* [WHAT YOU HAVE TO DO]: Exactly reproduce the lines from the one holding "<td>如果想要创建托管工作" through the end of the records, including both boundary lines but no pictures.

* [DATASET CONTENT]:
* * * * * * *

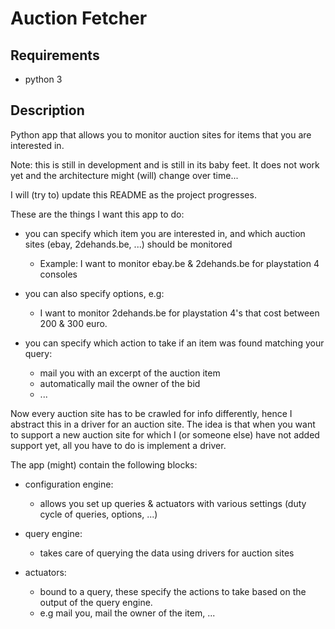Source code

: # Auction Fetcher

Requirements
-------------
- python 3

Description
------------
Python app that allows you to monitor auction sites for items that you are interested in.

Note: this is still in development and is still in its baby feet. It does not work yet and the architecture might (will) change over time...

I will (try to) update this README as the project progresses.

These are the things I want this app to do:
  - you can specify which item you are interested in, and which auction sites (ebay, 2dehands.be, ...) should be monitored
	- Example: I want to monitor ebay.be & 2dehands.be for playstation 4 consoles

 - you can also specify options, e.g:
	- I want to monitor 2dehands.be for playstation 4's that cost between 200 & 300 euro.

 - you can specify which action to take if an item was found matching your query:
	- mail you with an excerpt of the auction item
	- automatically mail the owner of the bid
	- ...

Now every auction site has to be crawled for info differently, hence I abstract this in a driver for an auction site.
The idea is that when you want to support a new auction site for which I (or someone else) have not added support yet, all you have to do is implement a driver. 

The app (might) contain the following blocks:
 - configuration engine: 
	- allows you set up queries & actuators with various settings (duty cycle of queries, options, ...)

 - query engine:
	- takes care of querying the data using drivers for auction sites

 - actuators:
 	- bound to a query, these specify the actions to take based on the output of the query engine.
	- e.g mail you, mail the owner of the item, ...

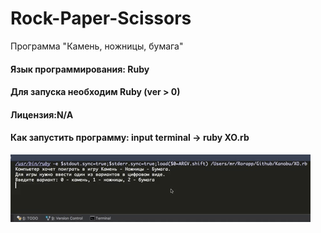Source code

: # Rock-Paper-Scissors
Программа "Камень, ножницы, бумага"
#### Язык программирования: Ruby
#### Для запуска необходим Ruby (ver > 0)
#### Лицензия:N/A
#### Как запустить программу: input terminal -> ruby XO.rb


![Работа программы](https://github.com/Vito300187/Rock-Paper-Scissors/raw/master/giphy.gif)
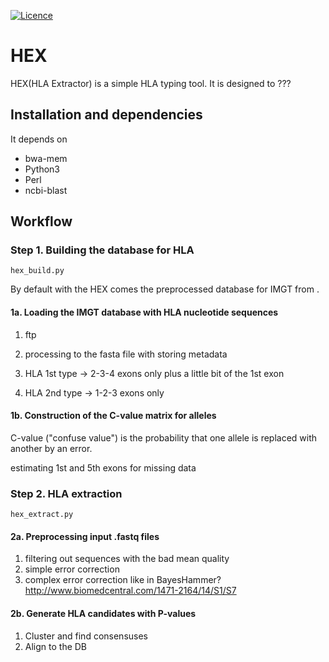 [![Licence](https://img.shields.io/hexpm/l/plug.svg)](http://www.apache.org/licenses/LICENSE-2.0)

# HEX
HEX(HLA Extractor) is a simple HLA typing tool. It is designed to ???


## Installation and dependencies
It depends on 
- bwa-mem
- Python3
- Perl
- ncbi-blast


## Workflow

### Step 1. Building the database for HLA
`hex_build.py`

By default with the HEX comes the preprocessed database for IMGT <name here.gz> from <date here>.

#### 1a. Loading the IMGT database with HLA nucleotide sequences

1. ftp
2. processing to the fasta file with storing metadata

1. HLA 1st type -> 2-3-4 exons only plus a little bit of the 1st exon
2. HLA 2nd type -> 1-2-3 exons only

#### 1b. Construction of the C-value matrix for alleles

C-value ("confuse value") is the probability that one allele is replaced with another by an error.

estimating 1st and 5th exons for missing data


### Step 2. HLA extraction
`hex_extract.py`

#### 2a. Preprocessing input .fastq files

1. filtering out sequences with the bad mean quality
2. simple error correction
3. complex error correction like in BayesHammer? http://www.biomedcentral.com/1471-2164/14/S1/S7

#### 2b. Generate HLA candidates with P-values

1. Cluster and find consensuses
2. Align to the DB
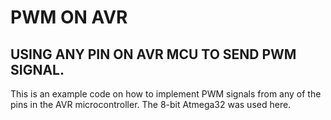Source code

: # PWM ON AVR
## USING ANY PIN ON AVR MCU TO SEND PWM SIGNAL.

This is an example code on how to implement PWM signals from any of the pins in the AVR microcontroller.
The 8-bit Atmega32 was used here.
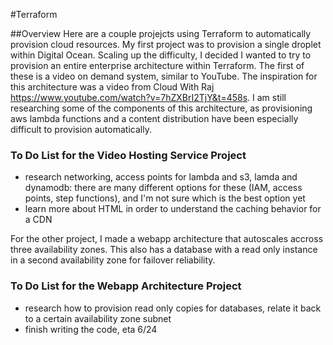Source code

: #Terraform


##Overview
Here are a couple projejcts using Terraform to automatically provision cloud resources. My first project was to provision a single droplet within Digital Ocean. 
Scaling up the difficulty, I decided I wanted to try to provision an entire enterprise architecture within Terraform. The first of these is a video on demand system, similar to YouTube. 
The inspiration for this architecture was a video from Cloud With Raj https://www.youtube.com/watch?v=7hZXBrI2TjY&t=458s. I am still researching some of the components of this architecture, as provisioning aws lambda functions and a content distribution have been especially difficult to provision automatically.

### To Do List for the Video Hosting Service Project
* research networking, access points for lambda and s3, lamda and dynamodb: there are many different options for these (IAM, access points, step functions), and I'm not sure which is the best option yet
* learn more about HTML in order to understand the caching behavior for a CDN 

For the other project, I made a webapp architecture that autoscales accross three availability zones. 
This also has a database with a read only instance in a second availability zone for failover reliability. 
### To Do List for the Webapp Architecture Project
* research how to provision read only copies for databases, relate it back to a certain availability zone subnet
* finish writing the code, eta 6/24
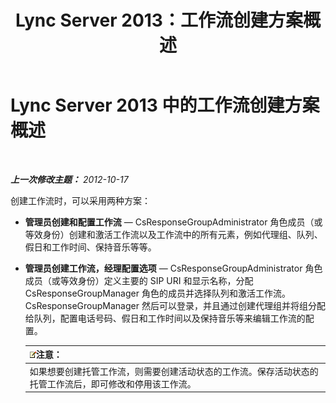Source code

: ﻿---
title: Lync Server 2013：工作流创建方案概述
TOCTitle: 工作流创建方案概述
ms:assetid: 05e0c175-0f1a-4bb1-b048-c68584d00649
ms:mtpsurl: https://technet.microsoft.com/zh-cn/library/JJ204646(v=OCS.15)
ms:contentKeyID: 49311873
ms.date: 05/19/2016
mtps_version: v=OCS.15
ms.translationtype: HT
---

# Lync Server 2013 中的工作流创建方案概述

 

_**上一次修改主题：** 2012-10-17_

创建工作流时，可以采用两种方案：

  - **管理员创建和配置工作流** — CsResponseGroupAdministrator 角色成员（或等效身份）创建和激活工作流以及工作流中的所有元素，例如代理组、队列、假日和工作时间、保持音乐等等。

  - **管理员创建工作流，经理配置选项** — CsResponseGroupAdministrator 角色成员（或等效身份）定义主要的 SIP URI 和显示名称，分配 CsResponseGroupManager 角色的成员并选择队列和激活工作流。CsResponseGroupManager 然后可以登录，并且通过创建代理组并将组分配给队列，配置电话号码、假日和工作时间以及保持音乐等来编辑工作流的配置。
    
    <table>
    <thead>
    <tr class="header">
    <th><img src="images/Dn783119.note(OCS.15).gif" title="note" alt="note" />注意：</th>
    </tr>
    </thead>
    <tbody>
    <tr class="odd">
    <td>如果想要创建托管工作流，则需要创建活动状态的工作流。保存活动状态的托管工作流后，即可修改和停用该工作流。</td>
    </tr>
    </tbody>
    </table>

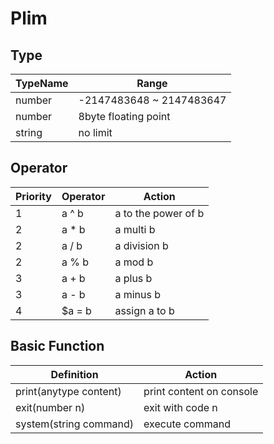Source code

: # Plim

## Type
| TypeName | Range                    |
|----------|--------------------------|
| number   | -2147483648 ~ 2147483647 |
| number   | 8byte floating point     |
| string   | no limit                 |

## Operator

| Priority | Operator | Action              |
|----------|----------|---------------------|
| 1        | a ^ b    | a to the power of b |
| 2        | a * b    | a multi b           |
| 2        | a / b    | a division b        |
| 2        | a % b    | a mod b             |
| 3        | a + b    | a plus b            |
| 3        | a - b    | a minus b           |
| 4        | $a = b   | assign a to b       |

## Basic Function

| Definition                 | Action                    |
|----------------------------|---------------------------|
| print(anytype content)     | print content on console  |
| exit(number n)             | exit with code n          |
| system(string command)     | execute command           |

* * * * * * *

* [EXPECTED ANSWER]:
    <td>如果想要创建托管工作流，则需要创建活动状态的工作流。保存活动状态的托管工作流后，即可修改和停用该工作流。</td>
    </tr>
    </tbody>
    </table>

Source code

: # Plim

## Type
| TypeName | Range                    |
|----------|--------------------------|
| number   | -2147483648 ~ 2147483647 |
| number   | 8byte floating point     |
| string   | no limit                 |

## Operator

| Priority | Operator | Action              |
|----------|----------|---------------------|
| 1        | a ^ b    | a to the power of b |
| 2        | a * b    | a multi b           |
| 2        | a / b    | a division b        |
| 2        | a % b    | a mod b             |
| 3        | a + b    | a plus b            |
| 3        | a - b    | a minus b           |
| 4        | $a = b   | assign a to b       |

## Basic Function

| Definition                 | Action                    |
|----------------------------|---------------------------|
| print(anytype content)     | print content on console  |
| exit(number n)             | exit with code n          |
| system(string command)     | execute command           |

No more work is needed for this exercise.